Marek, a wracając do dyskusji - otoczenie, to tylko baza jest, punkt wyjścia! Nadrzędne są zwoje nerwowe, synapsy, neuroprzekaźniki jednostki, wszystko to, co myśl tworzy, ideę, pomysł, choć chyba w dalszym ciągu nie wiadomo, jak jedno z drugiego wynika. Jednostka (OK, przynajmniej niektóra!) w swoim widzeniu świata wyrasta ponad schematy wpojone przez otoczenie - dzięki temu mamy nowe odkrycia, nowe kierunki w sztuce. Gdybyśmy tylko w oparciu o otoczenie interpretowali świat, dalej bylibyśmy w epoce kamienia łupanego!
Ależ na pewno przez otoczenie Dorothy. Niekoniecznie mam tutaj na myśli szwagra czy koleżeństwo w pracy. Jeszcze w czasach konopielkizmu -tę pracę odebrałabyś jak zły urok. Dzisiaj - co najwyżej - jako ciekawostkę.
O nie, nie! Nie wpojonych przez otoczenie - przede wszystkim przeszedł przez filtr własnego mego czucia i doświadczenia, gdzie wpływ otoczenia poważnie, jeśli nie zupełnie wyparty został z punktu widzenia!
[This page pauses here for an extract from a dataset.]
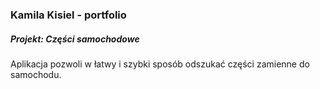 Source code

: ### Kamila Kisiel - portfolio


##### Projekt: *_Części samochodowe_*
Aplikacja pozwoli w łatwy i szybki sposób odszukać części zamienne do samochodu.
To tylko pewna określona liczba pixeli Wasza Niejednoznaczność. Ułożona we wzór, który zanim dotarł do punktu często określanego tytułem "widzę" - przeszedł przez Twój filtr oczekiwań, przyzwyczajeń, rutyn, nawyków i wartości wpojonych przez otoczenie.